O que é Portugal? - II

II
Para quem esteja habituado a pensar Portugal como uma id-entidade, seja qual for a determinação fundamental que lhe der – espiritual, material, histórica, cultural, política, sócio-económica, etc. - , a análise anterior parece haver conduzido a uma dissolução de Portugal, a uma anulação da sua existência, que aparenta contradizer o mais elementar senso comum e a evidência de que há efectivamente alguma coisa de diferenciado, singular e concreto nisso que se concebe e designa como Portugal.

Se analisarmos bem, veremos que assim não é e antes pelo contrário. A demonstração da não constituição de Portugal como id-entidade, em si e por si, fora da sua conceptualização e id-entificação mental e emocional, que é uma identificação do construtor com isso mesmo que constrói, a demonstração de que, nesse sentido, nunca houve Portugal como uma entidade separada dos sujeitos em devir que o constroem e se constroem pelo pensamento, pela palavra e pela acção, não pode obviamente ser uma destruição ou anulação do quer que seja, pelo simples facto de não se poder destruir algo que nunca existiu, não existe e jamais pode vir a existir. O despertar de um sonho ou o dissipar de uma miragem não destroem nada de realmente existente e, na verdade, nem sequer destroem uma ilusão: apenas deixam de a alimentar, apenas designam o fim da construção, inconsciente, de uma falsa percepção do real, apenas assinalam o cessar de uma ficção da consciência pelo seu reconhecimento como tal. Do mesmo modo, o despertar do sonho ou da miragem de um Portugal substancial, existente em si e por si, dotado de uma id-entidade autárquica e imutável, um Portugal-ser e essência, não destrói nada, porque nada disso há para destruir. Analisado e revelado na sua natureza autêntica, Portugal não passa do ser ao não-ser, revelando-se antes a impertinência dos conceitos de ser e não-ser para pensar a natureza profunda das coisas, sejam nações ou indivíduos.

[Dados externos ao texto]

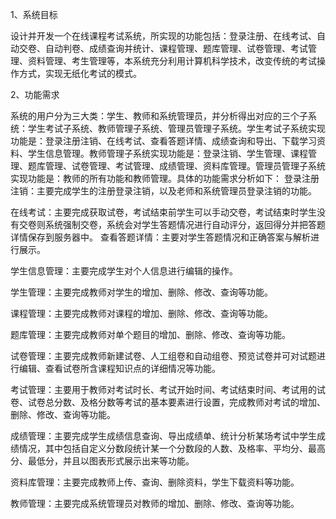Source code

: 1、系统目标

设计并开发一个在线课程考试系统，所实现的功能包括：登录注册、在线考试、自动交卷、自动判卷、成绩查询并统计、课程管理、题库管理、试卷管理、考试管理、资料管理、考生管理等，本系统充分利用计算机科学技术，改变传统的考试操作方式，实现无纸化考试的模式。

2、功能需求

系统的用户分为三大类：学生、教师和系统管理员，并分析得出对应的三个子系统：学生考试子系统、教师管理子系统、管理员管理子系统。学生考试子系统实现功能是：登录注册注销、在线考试、查看答题详情、成绩查询和导出、下载学习资料、学生信息管理。教师管理子系统实现功能是：登录注销、学生管理、课程管理、题库管理、试卷管理、考试管理、成绩管理、资料库管理。管理员管理子系统实现功能是：教师的所有功能和教师管理。具体的功能需求分析如下：
登录注册注销：主要完成学生的注册登录注销，以及老师和系统管理员登录注销的功能。

在线考试：主要完成获取试卷，考试结束前学生可以手动交卷，考试结束时学生没有交卷则系统强制交卷，系统会对学生答题情况进行自动评分，返回得分并把答题详情保存到服务器中。
查看答题详情：主要对学生答题情况和正确答案与解析进行展示。

学生信息管理：主要完成学生对个人信息进行编辑的操作。

学生管理：主要完成教师对学生的增加、删除、修改、查询等功能。

课程管理：主要完成教师对课程的增加、删除、修改、查询等功能。

题库管理：主要完成教师对单个题目的增加、删除、修改、查询等功能。

试卷管理：主要完成教师新建试卷、人工组卷和自动组卷、预览试卷并可对试题进行编辑、查看试卷所含课程知识点的详细情况等功能。

考试管理：主要用于教师对考试时长、考试开始时间、考试结束时间、考试用的试卷、试卷总分数、及格分数等考试的基本要素进行设置，完成教师对考试的增加、删除、修改、查询等功能。

成绩管理：主要完成学生成绩信息查询、导出成绩单、统计分析某场考试中学生成绩情况，其中包括自定义分数段统计某一个分数段的人数、及格率、平均分、最高分、最低分，并且以图表形式展示出来等功能。

资料库管理：主要完成教师上传、查询、删除资料，学生下载资料等功能。

教师管理：主要完成系统管理员对教师的增加、删除、修改、查询等功能。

O que se revela então como a natureza autêntica disso que designamos, pensamos e vivemos como Portugal e que antes concebíamos de forma identitária? Precisamente a mesma natureza de tudo o mais: um devir, um fluxo, um processo, uma metamorfose. O que não quer dizer que, na trama global do devir do mundo e da consciência, esse devir, fluxo, processo e metamorfose a que chamamos Portugal não assuma, a cada instante e ao longo de períodos mais ou menos contínuos, certas diferenciações e singularizações específicas, sempre em mutação e inseparáveis daquilo de que se destacam e das consciências que as apreendem e vivenciam. Essas diferenciações e singularizações momentâneas, elas mesmas sempre em gestação e metamorfose, não podem, por isso, jamais pensar-se como diferenças e singularidades definidas, definitivas e constitutivas, enquanto propriedades intrínsecas ou modos expressivos de uma alma, espírito ou ser nacional, no sentido da id-entidade substancial e essencial cujo equívoco denunciamos. É aliás livres de todas as categorias e (pre)conceitos identitários que podemos aceder mais intimamente à experiência dessa diferenciação e singularização, diríamos energética, do processo que designamos como Portugal, patente na paisagem, nos animais, nos rostos, nos afectos, nas falas, nos odores, nos sabores, nas tradições, inovações e aspirações, em tudo isso que, livre de o isolarmos como nacional, nos entreabre um Portugal mais profundo, um outro Portugal, trama de cintilações em devir do jogo do mundo. É quando não pensamos identitariamente que se respiram as atmosferas e se revelam as tonalidades mais íntimas e profundas, complexas e múltiplas, sempre em mutação e interacção, dos povos, nações e culturas.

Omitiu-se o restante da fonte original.